* _Task item_: Reproduce the data below line by line, from its first line to the line with "## Change system go files", both included, and nothing past that point.

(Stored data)
++++++++++++++++++++

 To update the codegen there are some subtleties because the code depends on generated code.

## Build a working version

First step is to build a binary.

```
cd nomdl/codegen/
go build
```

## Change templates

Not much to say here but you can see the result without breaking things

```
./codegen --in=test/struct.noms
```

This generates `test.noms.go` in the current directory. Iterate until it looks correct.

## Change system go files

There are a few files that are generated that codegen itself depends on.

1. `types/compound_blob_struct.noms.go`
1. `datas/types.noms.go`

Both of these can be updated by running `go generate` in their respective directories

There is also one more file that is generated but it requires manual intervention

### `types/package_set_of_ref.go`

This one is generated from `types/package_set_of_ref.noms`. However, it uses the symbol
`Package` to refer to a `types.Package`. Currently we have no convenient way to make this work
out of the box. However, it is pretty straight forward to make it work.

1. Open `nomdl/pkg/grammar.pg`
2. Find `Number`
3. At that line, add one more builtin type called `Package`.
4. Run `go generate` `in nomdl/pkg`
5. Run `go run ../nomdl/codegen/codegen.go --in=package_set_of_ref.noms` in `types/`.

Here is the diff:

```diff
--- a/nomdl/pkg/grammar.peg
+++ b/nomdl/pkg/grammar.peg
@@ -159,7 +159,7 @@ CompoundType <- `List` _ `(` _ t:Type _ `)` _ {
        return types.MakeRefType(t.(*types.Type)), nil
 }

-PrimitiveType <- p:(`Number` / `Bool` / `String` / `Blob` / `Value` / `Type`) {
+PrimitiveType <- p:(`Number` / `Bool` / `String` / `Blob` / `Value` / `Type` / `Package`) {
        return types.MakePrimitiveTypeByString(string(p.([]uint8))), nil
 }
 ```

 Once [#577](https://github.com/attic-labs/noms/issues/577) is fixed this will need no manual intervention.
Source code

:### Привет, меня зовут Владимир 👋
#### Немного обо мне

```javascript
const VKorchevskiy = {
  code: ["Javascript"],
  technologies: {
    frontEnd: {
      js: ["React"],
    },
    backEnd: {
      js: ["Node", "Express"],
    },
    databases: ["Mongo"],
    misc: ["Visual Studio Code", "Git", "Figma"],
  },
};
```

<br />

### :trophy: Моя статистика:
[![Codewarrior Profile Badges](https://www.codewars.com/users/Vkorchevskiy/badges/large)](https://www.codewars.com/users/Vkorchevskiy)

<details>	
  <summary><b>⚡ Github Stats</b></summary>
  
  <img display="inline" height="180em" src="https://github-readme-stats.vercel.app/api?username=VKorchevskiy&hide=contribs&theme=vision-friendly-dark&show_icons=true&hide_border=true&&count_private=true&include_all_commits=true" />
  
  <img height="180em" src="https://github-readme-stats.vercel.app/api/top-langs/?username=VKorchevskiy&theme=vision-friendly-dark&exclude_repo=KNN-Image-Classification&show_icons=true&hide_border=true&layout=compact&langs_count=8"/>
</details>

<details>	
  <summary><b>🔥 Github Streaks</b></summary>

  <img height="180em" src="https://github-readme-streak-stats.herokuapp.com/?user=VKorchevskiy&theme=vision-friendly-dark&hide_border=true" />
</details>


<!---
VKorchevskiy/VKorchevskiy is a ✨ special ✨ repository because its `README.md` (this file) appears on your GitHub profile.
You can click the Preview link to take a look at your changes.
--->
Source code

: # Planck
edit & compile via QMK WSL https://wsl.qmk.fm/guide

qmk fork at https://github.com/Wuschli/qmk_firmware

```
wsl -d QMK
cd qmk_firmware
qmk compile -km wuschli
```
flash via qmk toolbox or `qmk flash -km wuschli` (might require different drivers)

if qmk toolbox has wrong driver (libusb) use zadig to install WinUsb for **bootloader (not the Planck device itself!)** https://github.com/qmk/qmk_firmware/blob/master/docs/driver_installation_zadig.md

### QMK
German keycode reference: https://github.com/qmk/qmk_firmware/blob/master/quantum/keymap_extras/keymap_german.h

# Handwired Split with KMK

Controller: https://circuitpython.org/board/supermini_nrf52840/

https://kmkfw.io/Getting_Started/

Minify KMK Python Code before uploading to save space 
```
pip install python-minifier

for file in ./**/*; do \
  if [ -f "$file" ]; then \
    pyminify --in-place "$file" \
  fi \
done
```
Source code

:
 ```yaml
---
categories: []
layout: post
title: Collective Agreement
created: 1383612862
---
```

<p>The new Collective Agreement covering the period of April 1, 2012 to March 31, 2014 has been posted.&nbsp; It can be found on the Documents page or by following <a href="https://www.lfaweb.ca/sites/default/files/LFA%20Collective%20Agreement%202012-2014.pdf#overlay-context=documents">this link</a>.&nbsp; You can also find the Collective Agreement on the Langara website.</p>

++++++++++++++++++++

* _Answer space_:
 To update the codegen there are some subtleties because the code depends on generated code.

## Build a working version

First step is to build a binary.

```
cd nomdl/codegen/
go build
```

## Change templates

Not much to say here but you can see the result without breaking things

```
./codegen --in=test/struct.noms
```

This generates `test.noms.go` in the current directory. Iterate until it looks correct.

## Change system go files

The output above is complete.